“Gue harus lanjut jalan, Pol!” ucap saya kepada Deni Gempol setelah dua hari saya undur melanjutkan perjalanan ke Poso. Beberapa kali saya mendengar cerita negatif tentang Tana Poso dari teman-teman. Akan tetapi rasa ingin datang ke sana malah semakin membuncah. Cuaca siang Palu cukup membuat saya berkeringat. Gempol mengantar saya dengan vespanya ke perbatasan kota setelah saya pamit dengan Babe, keluarganya, dan teman-teman.

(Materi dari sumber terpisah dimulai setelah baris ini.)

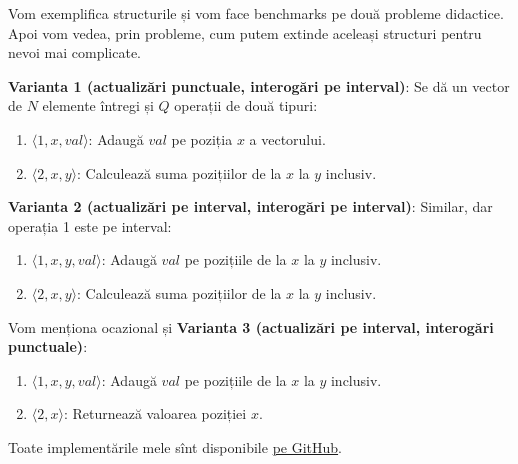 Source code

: \documentclass[../main.tex]{subfiles}
\begin{document}
Vom exemplifica structurile și vom face benchmarks pe două probleme didactice. Apoi vom vedea, prin probleme, cum putem extinde aceleași structuri pentru nevoi mai complicate.

\textbf{Varianta 1 (actualizări punctuale, interogări pe interval)}: Se dă un vector de $N$ elemente întregi și $Q$ operații de două tipuri:

\begin{enumerate}
  \item $\langle 1, x, val \rangle$: Adaugă $val$ pe poziția $x$ a vectorului.
  \item $\langle 2, x, y \rangle$: Calculează suma pozițiilor de la $x$ la $y$ inclusiv.
\end{enumerate}

\textbf{Varianta 2 (actualizări pe interval, interogări pe interval)}: Similar, dar operația 1 este pe interval:

\begin{enumerate}
  \item $\langle 1, x, y, val \rangle$: Adaugă $val$ pe pozițiile de la $x$ la $y$ inclusiv.
  \item $\langle 2, x, y \rangle$: Calculează suma pozițiilor de la $x$ la $y$ inclusiv.
\end{enumerate}

Vom menționa ocazional și \textbf{Varianta 3 (actualizări pe interval, interogări punctuale)}:

\begin{enumerate}
  \item $\langle 1, x, y, val \rangle$: Adaugă $val$ pe pozițiile de la $x$ la $y$ inclusiv.
  \item $\langle 2, x \rangle$: Returnează valoarea poziției $x$.
\end{enumerate}

Toate implementările mele sînt disponibile \href{https://github.com/CatalinFrancu/nerdvana/tree/main/query-update}{pe GitHub}.
\end{document}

“Saya hanya sampai sini bisa ngantar kamu, Dal!” Kemudian kami berpelukan. Gempol salah seorang saudara di dalam perjalanan saya. Dia juga yang mengajarkan saya cara melakukan perjalanan keliling Indonesia lima tahun lalu di Merauke, tepatnya di Base Camp Sabang-Merauke Chandra Surya. Setelah berpisah dengan Gempol, saya mulai melakukan ritual jalan kaki sembari lirik-lirik ke belakang—mana tahu ada rezeki tebengan mobil ke Poso.
Selang sebentar saya mampir di sebuah warung untuk membeli air mineral. Uang saya hanya tinggal 5.500 rupiah. Jadi hanya bisa membeli air mineral ukuran sedang yang harganya 4000. “Seribu lima ratus rupiah untuk ke Poso? Masa bodo, lah!” ucap saya dalam hati. Seringkali saya kehabisan uang dalam perjalanan. Akan tetapi saya yakin Tuhan akan membukakan jalan, dengan jalan yang sering tidak saya duga. Mungkin karena itulah saya kecanduan melakukan perjalanan di Republik tercinta ini, Indonesia.
Perlahan baju saya mulai basah oleh keringat. Panas terik matahari dan aspal menyatu mencumbu tubuh ini. Langkah demi langkah serta tegur sapa dan senyum penduduk yang saya temui membuat saya tak terlalu merasakan panas yang membakar. Setelah sekitar satu jam berjalan dan belum mendapatkan tumpangan akhirnya saya berhenti untuk istirahat di sebuah pondok pinggir jalan. Di sana sudah ada sudah ada dua orang pria. Mereka juga sedang istirahat setelah melakukan perjalanan dari Poso mengendarai sepeda motor. Sorot mata mereka tajam. Mereka pun mulai menjejali saya pertanyaan-pertanyaan mengenai diri saya, hingga akhirnya mereka meminta saya memperlihatkan KTP.
Ketakutan-ketakutan mulai mengalir di dalam diri. Apalagi di Poso sedang ada Operasi Tinombala yang dilakukan TNI untuk menumpas kelompok Santoso dan beberapa hari sebelumnya juga terjadi kecelakaan helikopter di Poso. Saya sempat berpikiran untuk kembali dan mengubah rute perjalanan ke arah Tolitoli. Namun saya teringat kembali waktu sebelum masuk tanah Papua tahun 2011 lalu. Beberapa orang teman di Jakarta sempat berkomentar bahwa saya hanya mengantar nyawa ke sana, bertemu dengan orang-orang primitif, dan gerakan radikal OPM. Akan tetapi setelah setahun kurang seminggu saya berkeliling Papua, apa yang saya rasakan selama di sana tidak sama dengan apa yang saya bayangkan sebelumnya.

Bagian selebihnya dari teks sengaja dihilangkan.